Francesca offers more details of one lightworker’s journey to live in more harmony and awareness with the vast Community of souls, seen and unseen, surrounding us
The post below continues on from Francesca: Struggle and Redemption, the Light Revealed
Fortunately, those bitter cold spells of -30 F only lasted a few days, several times/winter.
A car with a good battery starts OK – we just let the motor run for several minutes to warm up fully before driving.
More challenging was driving on wintry roads!
When I began teaching I’d just gotten my driver’s license and my first car, and lived in a little apartment high in the hills near school.
The morning after our first snowstorm, I was driving down the slippery winding road and skidded right into a tree!
I wasn’t seriously hurt, but the car was totaled.
Later I bought 6 woodland acres by the river, with a creek and stream running through.
One of my colleagues also built post-and-beam houses, and offered his services.
I said, “Phil, that would be great, but I only have $8,000.”
So that’s what he charged for the unfinished shell.
He found prefab arched beams from the Unadilla Silo Company and crafted a wonderful little “bow house” – an A-frame with curved walls, like an upside down boat.
(New England bow houses were originally built by boat builders, who applied the same curved style to their homes.)

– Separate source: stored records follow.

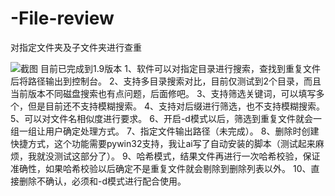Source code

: # -File-review
对指定文件夹及子文件夹进行查重

![截图](https://github.com/user-attachments/assets/acfbc970-1fb5-4894-9625-cd6e0d6bb687)
目前已完成到1.9版本
1、软件可以对指定目录进行搜索，查找到重复文件后将路径输出到控制台。
2、支持多目录搜索对比，目前仅测试到2个目录，而且当前版本不同磁盘搜索也有点问题，后面修吧。
3、支持筛选关键词，可以填写多个，但是目前还不支持模糊搜索。
4、支持对后缀进行筛选，也不支持模糊搜索。
5、可以对文件名相似度进行要求。
6、开启-d模式以后，筛选到重复文件就会一组一组让用户确定处理方式。
7、指定文件输出路径（未完成）。
8、删除时创建快捷方式，这个功能需要pywin32支持，我让ai写了自动安装的脚本（测试起来麻烦，我就没测试这部分了）。
9、哈希模式，结果文件再进行一次哈希校验，保证准确性，如果哈希校验以后确定不是重复文件就会剔除到删除列表以外。
10、直接删除不确认，必须和-d模式进行配合使用。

Phil installed large plexiglass panels in the arched roof for light – during rain storms it was like being inside a waterfall. Magical!
Friends helped me finish the interior with silvery weathered barn-board, white stucco and an attached outhouse.
A sliding glass door opened onto a deck facing the stream, and occasionally I’d “tune” the small waterfall there by moving the rocks around.
We installed an elegant wood stove with a glass front so in addition to radiating warmth, the glow of the fire inside was very cheery.
Candles provided light (couldn’t stand the smell of kerosene lanterns) and my kitchen consisted of a small gas cook stove and an antique enamel “dry” sink – no running water, and draining into a bucket below the counter.
I carried in bottled water for drinking, and heated stream water or snow on the wood stove for washing. Your reader may be amused that, while my cottage was quite rustic, I took aerobics classes at an upscale health club to enjoy the hot showers!
Life in the forest became ever more enchanting, attracting people as well as nature spirits: A huge pine log lay by the house, and one day this fellow stopped by and asked if he could sculpt it.
Delighted, I watched as he carved an elaborate totem pole with his chainsaw, loaded it onto his pick-up truck and drove off.
Another time, I asked the school’s woodworking teacher to help trim some smaller pines growing near the house.
He sculpted them into tree-stump chairs and table with his chainsaw, “So the fairies can have tea parties!” he smiled.
The artist who crafted pine-slab stairs to the second floor “signed” his work with an inset amethyst crystal.
Friends began coming each week to meditate in the bow house, like a chapel.
For 9 ascetic, but beautiful years, I lived in ever-closer communion with trees, waters, woodland creatures, meditators, nature spirits (who I felt rather than saw) and the circle of the changing seasons.